BRUSHES WITH GREATNESS

In my job as a TIME movie critic and features writer, I am insulated from celebrity encounters by what's left of the TIME writer-reporter system. A correspondent interviews the actor or director and files a report, then I write it into a story. The result is that I haven't met many of the people I've written about, including cover subjects. But chance has thrown me together with a few eminences who died last year and left me with personal reminscences I'd like briefly to share.
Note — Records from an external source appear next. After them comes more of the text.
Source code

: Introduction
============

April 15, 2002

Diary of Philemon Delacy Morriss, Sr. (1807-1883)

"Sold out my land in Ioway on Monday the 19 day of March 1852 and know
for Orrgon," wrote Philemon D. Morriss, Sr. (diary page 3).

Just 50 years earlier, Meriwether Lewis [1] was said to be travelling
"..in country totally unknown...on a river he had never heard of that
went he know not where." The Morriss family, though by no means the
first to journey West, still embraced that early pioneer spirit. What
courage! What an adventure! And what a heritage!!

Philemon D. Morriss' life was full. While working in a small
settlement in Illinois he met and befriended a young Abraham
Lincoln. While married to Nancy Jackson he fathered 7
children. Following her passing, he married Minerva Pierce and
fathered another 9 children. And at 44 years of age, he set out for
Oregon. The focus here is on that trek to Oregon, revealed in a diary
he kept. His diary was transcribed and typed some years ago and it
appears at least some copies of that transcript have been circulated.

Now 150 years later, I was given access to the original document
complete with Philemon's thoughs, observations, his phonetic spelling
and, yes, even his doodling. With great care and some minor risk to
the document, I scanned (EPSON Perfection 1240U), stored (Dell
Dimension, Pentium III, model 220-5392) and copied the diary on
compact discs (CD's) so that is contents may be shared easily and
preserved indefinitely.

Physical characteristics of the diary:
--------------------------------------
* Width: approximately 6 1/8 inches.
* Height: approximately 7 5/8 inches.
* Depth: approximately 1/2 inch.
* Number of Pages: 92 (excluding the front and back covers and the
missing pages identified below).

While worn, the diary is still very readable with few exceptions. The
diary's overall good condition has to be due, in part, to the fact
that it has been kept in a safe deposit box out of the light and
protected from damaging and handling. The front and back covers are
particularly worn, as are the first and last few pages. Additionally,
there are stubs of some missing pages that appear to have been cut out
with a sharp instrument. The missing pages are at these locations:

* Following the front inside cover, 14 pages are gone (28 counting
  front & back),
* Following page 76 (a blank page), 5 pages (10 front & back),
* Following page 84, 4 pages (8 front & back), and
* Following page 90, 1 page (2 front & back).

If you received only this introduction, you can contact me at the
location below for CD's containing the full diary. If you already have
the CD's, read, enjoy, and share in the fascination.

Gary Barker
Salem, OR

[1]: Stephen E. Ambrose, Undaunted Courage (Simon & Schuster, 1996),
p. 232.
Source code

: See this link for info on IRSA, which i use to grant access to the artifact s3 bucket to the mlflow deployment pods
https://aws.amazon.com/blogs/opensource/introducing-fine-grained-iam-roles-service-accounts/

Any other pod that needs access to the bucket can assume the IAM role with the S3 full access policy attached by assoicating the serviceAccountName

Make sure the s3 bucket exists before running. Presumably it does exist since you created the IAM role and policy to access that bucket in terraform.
A last, deep bow to two grand ladies: Phyllis Adams, 79, the actress, journalist, TV producer, Amnesty International fund-raiser and all-round blithe spirit whom I memorialized in a column last summer; and Frances Dee, 94, the University of Chicago grad who became a 30s star playing good girls in movies that, unfortunately for this lustrous brunette, rewarded spunk or sadness. In "An American Tragedy" she had the Elizabeth Taylor role, while Sylvia Sidney got the showier victim part. She was out-emoted by Bette Davis in "Of Human Bondage" and Miriam Hopkins in "Becky Sharp," and was Meg to Katharine Hepburn's Jo (no contest there) in the George Cukor "Little Women." Her favorite role of the decade: William Wyler's "The Gay Deception" with Francis Lederer. She's best remembered for a 40s B picture, "I Walked With a Zombie" (a Jamaican "Jane Eyre" that still has a spooky sheen). She made four films — "One Man's Journey," "The Silver Cord," "Wells Fargo" and "Four Faces West" — with her husband Joel McCrea, who died on their 57th wedding anniversary. Frances, who came out of retirement to test for the "Titanic" role that got Gloria Stuart an Oscar nomination, occasionally flew to New York to see her son Peter, a friend of my wife Mary. Ages after she had retired to raise a family on the McCrea ranch, Frances was beautiful, gracious and warm, an enduring symbol of American elegance.